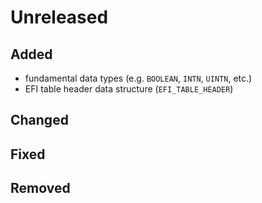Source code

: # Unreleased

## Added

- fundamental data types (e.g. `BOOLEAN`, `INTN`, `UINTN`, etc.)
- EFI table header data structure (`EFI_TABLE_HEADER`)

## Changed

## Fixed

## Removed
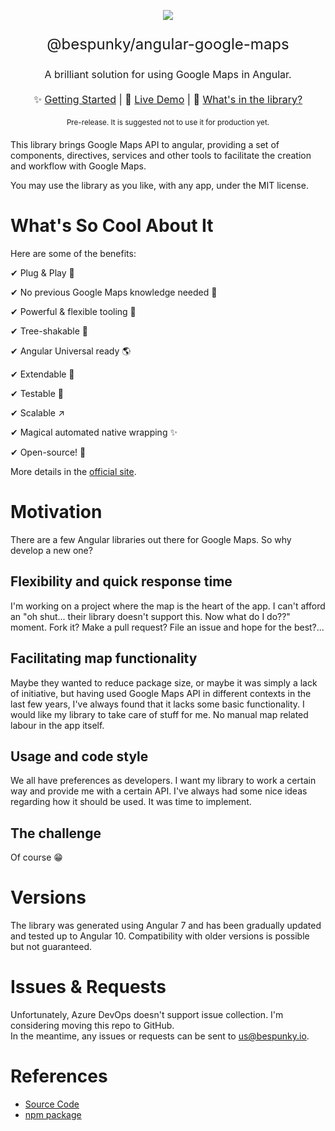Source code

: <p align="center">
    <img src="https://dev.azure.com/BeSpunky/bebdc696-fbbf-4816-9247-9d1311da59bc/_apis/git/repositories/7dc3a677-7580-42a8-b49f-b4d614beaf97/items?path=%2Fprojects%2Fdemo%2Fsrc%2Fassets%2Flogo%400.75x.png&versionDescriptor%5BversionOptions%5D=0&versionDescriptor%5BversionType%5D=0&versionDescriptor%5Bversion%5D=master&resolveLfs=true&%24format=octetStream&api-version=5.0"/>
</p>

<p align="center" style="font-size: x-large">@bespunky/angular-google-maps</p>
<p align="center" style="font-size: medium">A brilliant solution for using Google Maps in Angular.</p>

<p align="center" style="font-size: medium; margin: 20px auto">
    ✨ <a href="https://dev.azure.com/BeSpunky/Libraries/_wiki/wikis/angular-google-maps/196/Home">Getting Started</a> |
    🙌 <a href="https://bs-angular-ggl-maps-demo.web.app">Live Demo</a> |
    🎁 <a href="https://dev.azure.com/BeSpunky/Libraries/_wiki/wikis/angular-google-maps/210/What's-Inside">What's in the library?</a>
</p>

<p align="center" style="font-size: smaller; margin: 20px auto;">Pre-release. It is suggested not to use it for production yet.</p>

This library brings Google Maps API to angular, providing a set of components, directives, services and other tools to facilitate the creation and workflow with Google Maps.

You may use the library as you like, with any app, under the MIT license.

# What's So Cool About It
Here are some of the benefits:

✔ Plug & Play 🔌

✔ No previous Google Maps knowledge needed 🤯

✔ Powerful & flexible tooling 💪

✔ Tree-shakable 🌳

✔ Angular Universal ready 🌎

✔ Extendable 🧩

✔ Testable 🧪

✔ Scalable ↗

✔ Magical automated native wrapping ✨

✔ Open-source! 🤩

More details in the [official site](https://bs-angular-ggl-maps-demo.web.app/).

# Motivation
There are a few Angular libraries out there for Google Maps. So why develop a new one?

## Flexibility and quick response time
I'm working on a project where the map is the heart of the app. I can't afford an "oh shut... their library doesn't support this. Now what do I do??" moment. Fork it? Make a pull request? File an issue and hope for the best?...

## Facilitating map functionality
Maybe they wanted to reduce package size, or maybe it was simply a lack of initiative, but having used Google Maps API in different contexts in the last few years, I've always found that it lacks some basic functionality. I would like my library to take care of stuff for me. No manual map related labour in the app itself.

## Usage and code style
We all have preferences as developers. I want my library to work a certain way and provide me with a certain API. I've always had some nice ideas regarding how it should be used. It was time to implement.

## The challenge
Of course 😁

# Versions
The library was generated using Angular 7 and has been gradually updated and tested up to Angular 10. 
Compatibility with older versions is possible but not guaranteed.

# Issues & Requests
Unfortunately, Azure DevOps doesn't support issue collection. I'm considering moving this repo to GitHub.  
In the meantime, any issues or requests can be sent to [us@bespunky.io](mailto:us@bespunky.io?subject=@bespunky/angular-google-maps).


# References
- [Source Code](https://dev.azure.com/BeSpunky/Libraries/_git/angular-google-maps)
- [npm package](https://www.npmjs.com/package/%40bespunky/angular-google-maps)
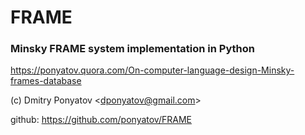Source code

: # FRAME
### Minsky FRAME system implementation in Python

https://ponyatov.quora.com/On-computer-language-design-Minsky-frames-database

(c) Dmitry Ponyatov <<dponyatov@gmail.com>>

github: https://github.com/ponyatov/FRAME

····················

• Work to complete: Go through the listing above and write out exactly the lines starting with the one holding "## Flexibility and quick response time" and running through the one holding "I'm working on", ends included, and no others.

• Result of this exercise:
## Flexibility and quick response time
I'm working on a project where the map is the heart of the app. I can't afford an "oh shut... their library doesn't support this. Now what do I do??" moment. Fork it? Make a pull request? File an issue and hope for the best?...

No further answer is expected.